Segment Start: DATA TO EXAMINE

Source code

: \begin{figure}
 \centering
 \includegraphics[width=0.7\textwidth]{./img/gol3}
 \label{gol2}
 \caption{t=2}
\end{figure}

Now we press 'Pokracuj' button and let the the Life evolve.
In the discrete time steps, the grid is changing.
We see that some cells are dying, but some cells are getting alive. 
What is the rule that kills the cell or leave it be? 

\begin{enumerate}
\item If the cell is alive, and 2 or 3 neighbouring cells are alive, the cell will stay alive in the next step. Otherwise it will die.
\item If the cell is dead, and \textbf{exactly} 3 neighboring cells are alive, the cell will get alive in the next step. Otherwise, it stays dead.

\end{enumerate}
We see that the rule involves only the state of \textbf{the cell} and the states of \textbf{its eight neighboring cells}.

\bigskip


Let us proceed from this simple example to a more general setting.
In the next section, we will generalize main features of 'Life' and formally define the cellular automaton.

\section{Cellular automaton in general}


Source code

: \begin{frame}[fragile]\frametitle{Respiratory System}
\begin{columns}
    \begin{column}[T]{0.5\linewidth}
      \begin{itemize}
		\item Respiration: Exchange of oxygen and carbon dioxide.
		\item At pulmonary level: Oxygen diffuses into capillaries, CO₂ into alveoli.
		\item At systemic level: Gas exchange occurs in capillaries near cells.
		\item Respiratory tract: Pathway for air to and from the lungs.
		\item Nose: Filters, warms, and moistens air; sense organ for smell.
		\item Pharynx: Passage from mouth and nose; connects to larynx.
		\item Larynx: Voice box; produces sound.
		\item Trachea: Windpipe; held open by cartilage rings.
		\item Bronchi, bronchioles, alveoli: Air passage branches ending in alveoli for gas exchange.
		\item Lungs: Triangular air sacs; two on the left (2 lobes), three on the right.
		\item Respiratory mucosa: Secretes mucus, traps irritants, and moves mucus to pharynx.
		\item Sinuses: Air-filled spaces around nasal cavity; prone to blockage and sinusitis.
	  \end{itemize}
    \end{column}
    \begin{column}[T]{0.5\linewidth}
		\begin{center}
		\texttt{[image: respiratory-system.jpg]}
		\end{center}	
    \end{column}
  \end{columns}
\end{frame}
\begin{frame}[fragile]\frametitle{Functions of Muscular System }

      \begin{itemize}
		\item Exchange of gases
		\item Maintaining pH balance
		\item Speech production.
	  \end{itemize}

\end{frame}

Segment End: DATA TO EXAMINE

**EXERCISE**
What are the lines from the one with "In the next section, we" through the end of the entries? Give them again exactly, both end lines included.

**FINAL ANSWER**
In the next section, we will generalize main features of 'Life' and formally define the cellular automaton.

\section{Cellular automaton in general}


Source code

: \begin{frame}[fragile]\frametitle{Respiratory System}
\begin{columns}
    \begin{column}[T]{0.5\linewidth}
      \begin{itemize}
		\item Respiration: Exchange of oxygen and carbon dioxide.
		\item At pulmonary level: Oxygen diffuses into capillaries, CO₂ into alveoli.
		\item At systemic level: Gas exchange occurs in capillaries near cells.
		\item Respiratory tract: Pathway for air to and from the lungs.
		\item Nose: Filters, warms, and moistens air; sense organ for smell.
		\item Pharynx: Passage from mouth and nose; connects to larynx.
		\item Larynx: Voice box; produces sound.
		\item Trachea: Windpipe; held open by cartilage rings.
		\item Bronchi, bronchioles, alveoli: Air passage branches ending in alveoli for gas exchange.
		\item Lungs: Triangular air sacs; two on the left (2 lobes), three on the right.
		\item Respiratory mucosa: Secretes mucus, traps irritants, and moves mucus to pharynx.
		\item Sinuses: Air-filled spaces around nasal cavity; prone to blockage and sinusitis.
	  \end{itemize}
    \end{column}
    \begin{column}[T]{0.5\linewidth}
		\begin{center}
		\texttt{[image: respiratory-system.jpg]}
		\end{center}	
    \end{column}
  \end{columns}
\end{frame}
\begin{frame}[fragile]\frametitle{Functions of Muscular System }

      \begin{itemize}
		\item Exchange of gases
		\item Maintaining pH balance
		\item Speech production.
	  \end{itemize}

\end{frame}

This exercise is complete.